(Dataset entries)
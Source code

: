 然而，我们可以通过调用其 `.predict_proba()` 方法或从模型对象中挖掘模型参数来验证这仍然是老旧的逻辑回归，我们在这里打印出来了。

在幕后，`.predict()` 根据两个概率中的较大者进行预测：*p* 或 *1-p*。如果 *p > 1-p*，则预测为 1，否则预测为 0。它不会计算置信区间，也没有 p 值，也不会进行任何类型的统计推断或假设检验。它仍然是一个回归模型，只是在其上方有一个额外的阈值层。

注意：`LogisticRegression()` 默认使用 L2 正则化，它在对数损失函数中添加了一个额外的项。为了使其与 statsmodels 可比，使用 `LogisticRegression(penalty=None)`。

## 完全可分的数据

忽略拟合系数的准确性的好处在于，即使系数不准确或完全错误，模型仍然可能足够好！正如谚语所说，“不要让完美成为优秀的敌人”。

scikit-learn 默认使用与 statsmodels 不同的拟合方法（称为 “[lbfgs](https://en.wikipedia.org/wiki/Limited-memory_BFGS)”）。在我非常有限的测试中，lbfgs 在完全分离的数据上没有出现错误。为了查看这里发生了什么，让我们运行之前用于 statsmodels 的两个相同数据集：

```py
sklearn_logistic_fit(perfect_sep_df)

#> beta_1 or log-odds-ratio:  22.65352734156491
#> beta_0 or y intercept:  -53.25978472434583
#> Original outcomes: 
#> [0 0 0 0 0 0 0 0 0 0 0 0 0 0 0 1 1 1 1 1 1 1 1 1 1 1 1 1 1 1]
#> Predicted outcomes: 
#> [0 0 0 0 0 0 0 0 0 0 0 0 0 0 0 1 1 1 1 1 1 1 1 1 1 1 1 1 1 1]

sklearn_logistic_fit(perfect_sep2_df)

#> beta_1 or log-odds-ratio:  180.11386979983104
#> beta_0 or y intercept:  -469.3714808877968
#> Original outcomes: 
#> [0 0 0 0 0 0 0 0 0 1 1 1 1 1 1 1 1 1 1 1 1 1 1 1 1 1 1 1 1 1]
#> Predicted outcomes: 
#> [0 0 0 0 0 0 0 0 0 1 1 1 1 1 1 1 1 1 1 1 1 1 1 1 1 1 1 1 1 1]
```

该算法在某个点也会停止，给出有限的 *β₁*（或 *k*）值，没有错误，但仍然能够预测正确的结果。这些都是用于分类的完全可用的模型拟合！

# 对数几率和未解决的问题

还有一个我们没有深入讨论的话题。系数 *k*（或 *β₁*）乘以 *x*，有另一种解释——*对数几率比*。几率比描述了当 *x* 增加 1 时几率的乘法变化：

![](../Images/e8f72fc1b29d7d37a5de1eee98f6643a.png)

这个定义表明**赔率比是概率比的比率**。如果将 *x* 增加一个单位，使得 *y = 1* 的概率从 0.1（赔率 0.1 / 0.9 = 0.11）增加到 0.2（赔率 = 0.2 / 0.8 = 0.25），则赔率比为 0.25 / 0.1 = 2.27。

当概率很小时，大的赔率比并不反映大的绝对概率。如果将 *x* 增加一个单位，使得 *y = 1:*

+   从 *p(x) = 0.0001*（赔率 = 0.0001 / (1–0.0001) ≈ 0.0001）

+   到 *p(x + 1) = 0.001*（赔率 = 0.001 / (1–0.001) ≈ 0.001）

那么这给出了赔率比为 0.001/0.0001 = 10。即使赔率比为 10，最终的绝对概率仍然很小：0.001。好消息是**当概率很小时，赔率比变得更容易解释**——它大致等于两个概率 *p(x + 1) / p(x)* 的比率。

● THE PROBLEM:
Lines with "intercept": return each one from the data above.

● EXPECTED OUTPUT:
#> beta_0 or y intercept:  -53.25978472434583
#> beta_0 or y intercept:  -469.3714808877968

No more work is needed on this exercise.